TATA binding protein in Alzheimer's Disease

Abstract

Alzheimer's disease (AD) is a late onset neurodegenerative disorder, affecting tens of thousands of people in New Zealand, as well as their families and caregivers. AD is characterised by extra cellular β-amyloid (βA) deposition, Tau-containing neurofibrillary tangles (NFTs) and progressive cortical atrophy. Abnormal protein accumulation is also a common feature of other late onset neurodegenerative diseases, including the heritable polyglutamine (polyQ) disorders such as Huntington disease (HD) and the spinocerebellar ataxias (SCAs). One of this family of disorders, SCA17, is caused by an expansion of a polymorphic polyQ repeat in TATA binding protein (TBP), an essential transcription factor. Surprisingly, the wild type TBP repeat length ranges from 25-42, and in Caucasian populations the most common allele is 38, a size large enough to cause HD if within the huntingtin protein. Wild type length TBP accumulates in the disease structures of HD and in at least some of the SCAs.

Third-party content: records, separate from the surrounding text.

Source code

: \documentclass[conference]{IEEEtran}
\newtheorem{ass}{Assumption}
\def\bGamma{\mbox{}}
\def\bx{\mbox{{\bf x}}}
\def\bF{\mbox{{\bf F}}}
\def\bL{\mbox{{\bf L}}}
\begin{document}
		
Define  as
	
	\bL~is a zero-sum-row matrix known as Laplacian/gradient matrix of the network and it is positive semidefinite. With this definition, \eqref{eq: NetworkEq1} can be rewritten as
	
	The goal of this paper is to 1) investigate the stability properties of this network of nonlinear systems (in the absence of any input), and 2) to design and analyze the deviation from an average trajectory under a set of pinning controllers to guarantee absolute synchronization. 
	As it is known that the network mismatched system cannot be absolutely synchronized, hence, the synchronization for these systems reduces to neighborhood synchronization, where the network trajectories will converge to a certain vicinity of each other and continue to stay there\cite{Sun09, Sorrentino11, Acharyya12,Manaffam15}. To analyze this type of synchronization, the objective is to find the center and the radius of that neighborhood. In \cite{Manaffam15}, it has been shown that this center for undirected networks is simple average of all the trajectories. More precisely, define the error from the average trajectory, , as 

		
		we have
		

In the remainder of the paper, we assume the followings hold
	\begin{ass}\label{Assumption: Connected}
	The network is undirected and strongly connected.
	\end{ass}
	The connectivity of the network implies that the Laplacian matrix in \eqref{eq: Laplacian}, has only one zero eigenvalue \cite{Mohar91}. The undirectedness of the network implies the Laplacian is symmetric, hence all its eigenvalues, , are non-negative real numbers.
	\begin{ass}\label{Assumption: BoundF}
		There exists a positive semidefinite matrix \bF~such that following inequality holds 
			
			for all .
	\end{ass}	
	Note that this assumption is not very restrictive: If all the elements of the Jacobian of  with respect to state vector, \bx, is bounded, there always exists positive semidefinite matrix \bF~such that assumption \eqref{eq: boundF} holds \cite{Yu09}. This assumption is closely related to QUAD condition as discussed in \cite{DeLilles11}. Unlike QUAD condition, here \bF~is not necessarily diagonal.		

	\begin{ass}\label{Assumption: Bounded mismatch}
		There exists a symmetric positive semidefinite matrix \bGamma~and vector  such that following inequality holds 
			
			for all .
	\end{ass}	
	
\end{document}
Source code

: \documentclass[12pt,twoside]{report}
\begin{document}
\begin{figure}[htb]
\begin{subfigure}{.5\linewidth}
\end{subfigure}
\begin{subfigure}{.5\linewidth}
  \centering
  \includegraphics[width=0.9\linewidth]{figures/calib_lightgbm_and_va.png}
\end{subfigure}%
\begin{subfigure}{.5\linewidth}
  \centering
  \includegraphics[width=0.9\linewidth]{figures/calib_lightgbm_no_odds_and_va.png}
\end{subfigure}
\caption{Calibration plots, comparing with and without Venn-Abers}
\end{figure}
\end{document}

The work described in this thesis investigates the hypothesis that the TATA binding protein (TBP) contributes to AD. This thesis describes the discovery that TBP accumulates in AD brain, localising to NFTs. Also, a proportion of the detectable TBP present is insoluble; a signature of the polyQ diseases. TBP positive structures are shown to be present differentially between patients and its amount and distribution is not directly proportional to that of Tau or β-amyloid positive structures. To investigate if the polyQ repeat length in TBP is associated with AD, alleles were genotyped from two large case/control cohorts. In one cohort, but not the other, older patients carried longer TBP polyQ repeats than controls, and the effect was enhanced when subjects homozygous for the ApoE4 allele were removed from the dataset. Evidence is presented that transcriptional activation by HMGBI, a chromatin associated protein that binds to the polyQ tract within TBP, is altered when co-expressed with TBP carrying 90 glutamines. Taken together this data provides evidence for the hypothesis that the accumulation or misfolding of this polyQ containing protein may be a contributing factor in Alzheimer's disease.